*** INFORMATION Section Begins ***

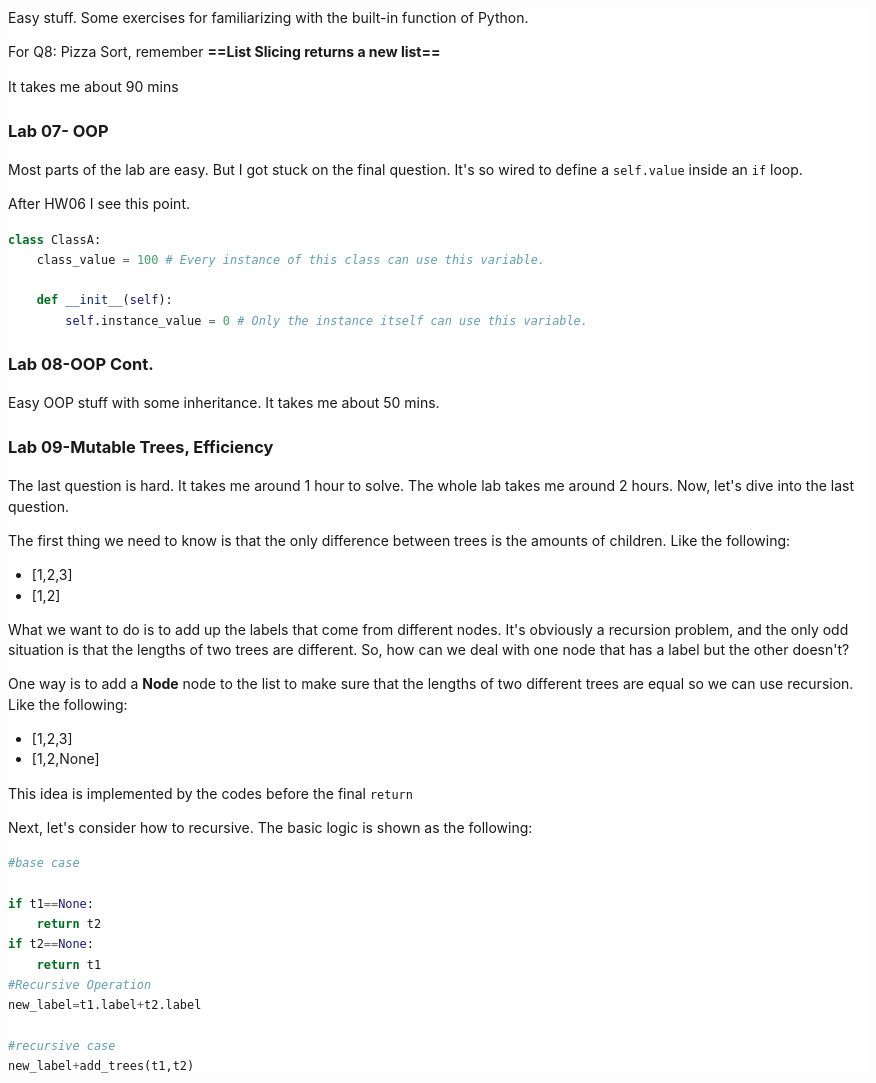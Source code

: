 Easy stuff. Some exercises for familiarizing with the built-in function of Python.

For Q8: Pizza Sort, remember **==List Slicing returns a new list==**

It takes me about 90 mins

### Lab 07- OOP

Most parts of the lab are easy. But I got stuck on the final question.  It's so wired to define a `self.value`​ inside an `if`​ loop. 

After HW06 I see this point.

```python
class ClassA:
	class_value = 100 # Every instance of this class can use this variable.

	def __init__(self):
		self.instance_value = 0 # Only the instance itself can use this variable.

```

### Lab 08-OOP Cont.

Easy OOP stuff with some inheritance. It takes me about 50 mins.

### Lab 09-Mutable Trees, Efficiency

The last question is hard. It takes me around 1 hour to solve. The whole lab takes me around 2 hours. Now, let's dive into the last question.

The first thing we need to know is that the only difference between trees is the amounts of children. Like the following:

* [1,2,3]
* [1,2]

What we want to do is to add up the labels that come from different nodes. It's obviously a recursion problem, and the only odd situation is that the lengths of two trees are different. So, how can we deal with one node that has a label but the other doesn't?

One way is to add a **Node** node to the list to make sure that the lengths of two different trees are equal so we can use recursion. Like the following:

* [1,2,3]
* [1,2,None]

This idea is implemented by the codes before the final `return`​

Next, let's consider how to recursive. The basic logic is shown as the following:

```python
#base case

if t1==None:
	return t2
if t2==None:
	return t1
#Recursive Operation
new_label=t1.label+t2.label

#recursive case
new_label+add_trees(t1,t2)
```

*** INFORMATION Section Ends ***
*** INFORMATION Section Begins ***

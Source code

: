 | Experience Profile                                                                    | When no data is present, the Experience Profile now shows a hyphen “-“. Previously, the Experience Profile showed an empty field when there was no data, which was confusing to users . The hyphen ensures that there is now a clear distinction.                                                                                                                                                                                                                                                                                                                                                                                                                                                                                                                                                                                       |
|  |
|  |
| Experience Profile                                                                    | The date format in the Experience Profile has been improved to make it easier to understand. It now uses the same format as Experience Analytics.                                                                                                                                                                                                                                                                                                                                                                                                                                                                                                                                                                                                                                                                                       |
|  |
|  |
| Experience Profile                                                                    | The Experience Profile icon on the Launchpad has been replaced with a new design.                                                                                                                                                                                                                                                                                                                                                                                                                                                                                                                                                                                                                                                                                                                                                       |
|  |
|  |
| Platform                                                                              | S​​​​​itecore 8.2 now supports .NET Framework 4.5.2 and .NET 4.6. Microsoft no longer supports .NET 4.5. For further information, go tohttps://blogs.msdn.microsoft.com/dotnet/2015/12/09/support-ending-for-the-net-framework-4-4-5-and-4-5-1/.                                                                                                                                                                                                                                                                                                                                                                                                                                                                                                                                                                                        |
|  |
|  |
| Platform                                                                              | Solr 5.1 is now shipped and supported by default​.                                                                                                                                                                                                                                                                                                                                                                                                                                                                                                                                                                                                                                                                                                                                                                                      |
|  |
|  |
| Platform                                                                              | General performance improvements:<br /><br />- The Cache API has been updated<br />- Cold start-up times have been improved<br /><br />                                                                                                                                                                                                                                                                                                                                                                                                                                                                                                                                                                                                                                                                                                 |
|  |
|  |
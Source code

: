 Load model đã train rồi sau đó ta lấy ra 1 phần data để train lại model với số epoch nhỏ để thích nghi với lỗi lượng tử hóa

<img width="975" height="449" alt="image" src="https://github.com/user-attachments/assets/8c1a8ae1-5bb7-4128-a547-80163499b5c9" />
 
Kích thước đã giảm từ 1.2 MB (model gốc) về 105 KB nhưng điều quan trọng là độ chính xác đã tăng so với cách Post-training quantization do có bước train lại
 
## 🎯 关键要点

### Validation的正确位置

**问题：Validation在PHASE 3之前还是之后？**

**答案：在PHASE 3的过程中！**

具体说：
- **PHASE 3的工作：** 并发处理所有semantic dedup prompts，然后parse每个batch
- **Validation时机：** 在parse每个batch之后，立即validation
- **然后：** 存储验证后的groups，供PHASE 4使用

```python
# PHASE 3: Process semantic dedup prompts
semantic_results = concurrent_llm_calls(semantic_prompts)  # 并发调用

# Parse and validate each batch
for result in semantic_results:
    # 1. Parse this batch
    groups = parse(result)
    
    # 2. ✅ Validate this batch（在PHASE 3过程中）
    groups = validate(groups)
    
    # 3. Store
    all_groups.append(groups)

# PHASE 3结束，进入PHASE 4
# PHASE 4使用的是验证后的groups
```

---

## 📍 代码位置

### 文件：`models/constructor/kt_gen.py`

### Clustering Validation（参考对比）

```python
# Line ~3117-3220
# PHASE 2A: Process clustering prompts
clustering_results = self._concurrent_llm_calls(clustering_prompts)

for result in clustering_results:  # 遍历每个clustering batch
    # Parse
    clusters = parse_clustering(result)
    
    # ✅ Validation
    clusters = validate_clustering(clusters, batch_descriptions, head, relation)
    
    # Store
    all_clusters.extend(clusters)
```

*** INFORMATION Section Ends ***

Within the listing, how many lines include the string "about"? Supply the number and no further words.

2